### DATASET RECORDS
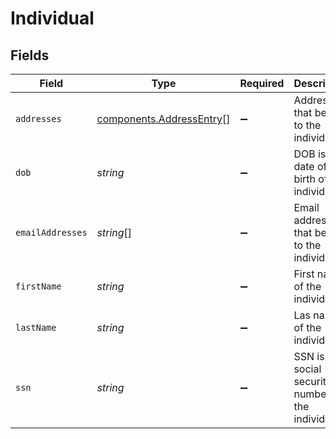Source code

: # Individual


## Fields

| Field                                                                | Type                                                                 | Required                                                             | Description                                                          | Example                                                              |
| -------------------------------------------------------------------- | -------------------------------------------------------------------- | -------------------------------------------------------------------- | -------------------------------------------------------------------- | -------------------------------------------------------------------- |
| `addresses`                                                          | [components.AddressEntry](../../models/components/addressentry.md)[] | :heavy_minus_sign:                                                   | Addresses that belong to the individual.                             |                                                                      |
| `dob`                                                                | *string*                                                             | :heavy_minus_sign:                                                   | DOB is the date of birth of the individual.                          | 2024-05-02 00:00:00 +0000 UTC                                        |
| `emailAddresses`                                                     | *string*[]                                                           | :heavy_minus_sign:                                                   | Email addresses that belong to the individual.                       |                                                                      |
| `firstName`                                                          | *string*                                                             | :heavy_minus_sign:                                                   | First name of the individual.                                        | Tod                                                                  |
| `lastName`                                                           | *string*                                                             | :heavy_minus_sign:                                                   | Las name of the individual.                                          | Weedall                                                              |
| `ssn`                                                                | *string*                                                             | :heavy_minus_sign:                                                   | SSN is the social security number of the individual.                 | 265228370                                                            |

### YOUR OBJECTIVE
Could you set down the data exactly as given, minus its pictures?

### WRITTEN ANSWER
Source code

: # Individual


## Fields

| Field                                                                | Type                                                                 | Required                                                             | Description                                                          | Example                                                              |
| -------------------------------------------------------------------- | -------------------------------------------------------------------- | -------------------------------------------------------------------- | -------------------------------------------------------------------- | -------------------------------------------------------------------- |
| `addresses`                                                          | [components.AddressEntry](../../models/components/addressentry.md)[] | :heavy_minus_sign:                                                   | Addresses that belong to the individual.                             |                                                                      |
| `dob`                                                                | *string*                                                             | :heavy_minus_sign:                                                   | DOB is the date of birth of the individual.                          | 2024-05-02 00:00:00 +0000 UTC                                        |
| `emailAddresses`                                                     | *string*[]                                                           | :heavy_minus_sign:                                                   | Email addresses that belong to the individual.                       |                                                                      |
| `firstName`                                                          | *string*                                                             | :heavy_minus_sign:                                                   | First name of the individual.                                        | Tod                                                                  |
| `lastName`                                                           | *string*                                                             | :heavy_minus_sign:                                                   | Las name of the individual.                                          | Weedall                                                              |
| `ssn`                                                                | *string*                                                             | :heavy_minus_sign:                                                   | SSN is the social security number of the individual.                 | 265228370                                                            |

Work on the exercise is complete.